The app loads an English Whisper checkpoint (Tiny, Base, or Small) through
Transformers.js. ONNX weights
are fetched from
Hugging Face
the first time you pick a model, then stored in the browser’s cache. Inference runs in a background worker —
either on the CPU via
WebAssembly
or on the GPU via
WebGPU
when your browser supports it. Long files are handled in overlapping time windows so Whisper can stream partial
text while it works through the clip.
Does my audio get uploaded?
Transcription happens in your browser. Audio you select stays on your device for processing. Model files are
downloaded from Hugging Face’s CDN into your browser cache (like loading a heavy static site asset), not
uploaded as playable audio for cloud transcription.
Why is the first run slow?
The first time you use a given model size, the app downloads ONNX weights (hundreds of MB for larger
checkpoints). Later visits reuse the cached files, so startup is much quicker.
What does WebAssembly do here?
WebAssembly
(wasm) is portable bytecode that runs in a browser sandbox.

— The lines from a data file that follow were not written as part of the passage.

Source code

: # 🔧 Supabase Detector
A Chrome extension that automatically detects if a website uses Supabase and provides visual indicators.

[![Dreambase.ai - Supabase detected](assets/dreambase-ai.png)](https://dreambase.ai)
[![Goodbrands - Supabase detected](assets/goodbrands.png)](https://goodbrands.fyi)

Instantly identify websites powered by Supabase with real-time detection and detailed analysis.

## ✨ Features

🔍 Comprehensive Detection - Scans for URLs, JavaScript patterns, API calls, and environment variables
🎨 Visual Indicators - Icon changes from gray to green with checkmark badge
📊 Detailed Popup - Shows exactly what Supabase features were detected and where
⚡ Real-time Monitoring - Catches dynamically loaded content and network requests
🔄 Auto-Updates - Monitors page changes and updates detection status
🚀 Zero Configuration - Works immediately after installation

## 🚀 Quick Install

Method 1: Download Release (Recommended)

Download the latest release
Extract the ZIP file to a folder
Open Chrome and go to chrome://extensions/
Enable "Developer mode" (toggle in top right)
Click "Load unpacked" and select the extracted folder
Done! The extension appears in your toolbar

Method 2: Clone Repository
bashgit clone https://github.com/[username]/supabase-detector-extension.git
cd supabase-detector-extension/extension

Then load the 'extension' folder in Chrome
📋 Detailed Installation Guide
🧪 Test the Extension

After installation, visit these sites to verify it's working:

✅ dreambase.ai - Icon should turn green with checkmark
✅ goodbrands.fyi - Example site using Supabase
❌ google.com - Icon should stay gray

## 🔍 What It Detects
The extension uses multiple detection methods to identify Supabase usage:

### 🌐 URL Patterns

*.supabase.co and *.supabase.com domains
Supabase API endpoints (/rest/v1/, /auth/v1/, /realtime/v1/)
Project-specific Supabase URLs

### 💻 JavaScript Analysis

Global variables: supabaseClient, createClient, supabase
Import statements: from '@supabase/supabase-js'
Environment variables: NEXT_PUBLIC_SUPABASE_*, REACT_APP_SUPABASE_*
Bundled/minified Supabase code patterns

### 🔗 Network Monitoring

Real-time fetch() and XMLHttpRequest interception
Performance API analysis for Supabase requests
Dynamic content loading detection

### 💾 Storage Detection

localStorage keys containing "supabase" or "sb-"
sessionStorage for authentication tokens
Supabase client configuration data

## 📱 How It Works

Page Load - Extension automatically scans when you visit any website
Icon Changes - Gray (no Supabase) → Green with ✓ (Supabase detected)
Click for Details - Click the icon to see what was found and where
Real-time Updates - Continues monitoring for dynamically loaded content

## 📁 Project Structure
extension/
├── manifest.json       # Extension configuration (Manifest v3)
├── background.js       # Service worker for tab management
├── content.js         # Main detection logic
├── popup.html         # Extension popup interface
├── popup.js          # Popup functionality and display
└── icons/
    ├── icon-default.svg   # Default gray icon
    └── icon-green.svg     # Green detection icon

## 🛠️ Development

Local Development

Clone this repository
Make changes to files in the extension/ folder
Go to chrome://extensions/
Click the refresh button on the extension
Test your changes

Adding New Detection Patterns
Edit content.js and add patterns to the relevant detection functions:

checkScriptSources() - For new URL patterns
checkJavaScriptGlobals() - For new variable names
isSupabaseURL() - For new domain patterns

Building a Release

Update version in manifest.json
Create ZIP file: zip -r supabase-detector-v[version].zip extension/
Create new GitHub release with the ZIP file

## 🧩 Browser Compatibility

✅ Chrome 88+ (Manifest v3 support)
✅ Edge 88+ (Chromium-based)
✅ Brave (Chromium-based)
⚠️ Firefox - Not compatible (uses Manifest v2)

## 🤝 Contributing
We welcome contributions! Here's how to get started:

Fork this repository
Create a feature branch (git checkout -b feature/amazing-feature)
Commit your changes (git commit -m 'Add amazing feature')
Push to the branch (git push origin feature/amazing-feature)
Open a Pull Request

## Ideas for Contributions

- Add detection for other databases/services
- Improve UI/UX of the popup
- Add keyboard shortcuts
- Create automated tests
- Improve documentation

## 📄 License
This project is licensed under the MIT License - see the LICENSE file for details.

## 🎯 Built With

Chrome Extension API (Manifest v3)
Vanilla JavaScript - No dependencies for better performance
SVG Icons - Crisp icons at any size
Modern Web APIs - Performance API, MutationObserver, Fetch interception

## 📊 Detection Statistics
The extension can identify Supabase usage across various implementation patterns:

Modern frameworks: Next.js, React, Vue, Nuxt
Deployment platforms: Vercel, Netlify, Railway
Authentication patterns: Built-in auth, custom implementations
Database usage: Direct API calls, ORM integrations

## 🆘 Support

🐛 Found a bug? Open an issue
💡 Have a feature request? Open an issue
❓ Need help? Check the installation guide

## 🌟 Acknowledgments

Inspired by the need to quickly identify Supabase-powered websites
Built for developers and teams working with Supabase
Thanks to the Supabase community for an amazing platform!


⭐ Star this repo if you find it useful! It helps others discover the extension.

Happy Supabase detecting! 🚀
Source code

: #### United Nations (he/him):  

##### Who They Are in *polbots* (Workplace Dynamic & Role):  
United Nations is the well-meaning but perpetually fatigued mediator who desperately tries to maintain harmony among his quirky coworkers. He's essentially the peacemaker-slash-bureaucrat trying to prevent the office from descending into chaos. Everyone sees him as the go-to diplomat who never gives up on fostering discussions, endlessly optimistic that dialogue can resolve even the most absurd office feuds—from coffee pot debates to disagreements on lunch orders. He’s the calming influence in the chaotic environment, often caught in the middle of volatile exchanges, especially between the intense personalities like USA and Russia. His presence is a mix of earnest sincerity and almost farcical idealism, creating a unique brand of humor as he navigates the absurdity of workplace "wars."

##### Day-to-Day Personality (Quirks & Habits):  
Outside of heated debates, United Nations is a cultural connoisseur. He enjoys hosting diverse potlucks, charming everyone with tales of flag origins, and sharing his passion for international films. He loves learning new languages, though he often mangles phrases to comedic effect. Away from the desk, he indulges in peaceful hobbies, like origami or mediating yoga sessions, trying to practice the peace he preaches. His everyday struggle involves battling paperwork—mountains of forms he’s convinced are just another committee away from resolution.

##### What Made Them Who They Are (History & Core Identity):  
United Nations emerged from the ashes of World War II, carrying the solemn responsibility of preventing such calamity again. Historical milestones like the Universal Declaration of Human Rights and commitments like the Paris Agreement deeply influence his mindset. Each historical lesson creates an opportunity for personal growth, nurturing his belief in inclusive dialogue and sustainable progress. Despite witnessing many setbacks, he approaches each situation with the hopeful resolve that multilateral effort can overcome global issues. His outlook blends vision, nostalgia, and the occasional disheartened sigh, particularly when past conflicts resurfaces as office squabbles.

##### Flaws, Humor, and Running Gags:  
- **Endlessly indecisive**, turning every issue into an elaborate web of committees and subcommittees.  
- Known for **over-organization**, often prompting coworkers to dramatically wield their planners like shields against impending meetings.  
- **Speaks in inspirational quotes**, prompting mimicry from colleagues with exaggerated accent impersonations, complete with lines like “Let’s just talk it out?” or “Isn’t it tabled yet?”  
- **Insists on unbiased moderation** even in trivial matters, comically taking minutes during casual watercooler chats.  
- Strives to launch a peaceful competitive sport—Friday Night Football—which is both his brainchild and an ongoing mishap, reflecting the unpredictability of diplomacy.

The ONNX runtime uses it so inference can execute on the
CPU without a plug-in when you choose the WASM option.
What is WebGPU?
WebGPU
is a browser API that gives pages access to the GPU through a unified interface. Chromium-based browsers can
use it to accelerate ONNX inference on the GPU where supported.
WebGPU vs CPU — what should I choose?
Try GPU (WebGPU) in Chromium-based browsers if it’s stable on your
machine — it often reduces wall-clock time once the model is cached. Fall back to
CPU (WebAssembly) if WebGPU fails, isn’t supported, or uses too
much GPU memory elsewhere.
Which languages are supported?
This build uses English-tuned Whisper checkpoints (.en models).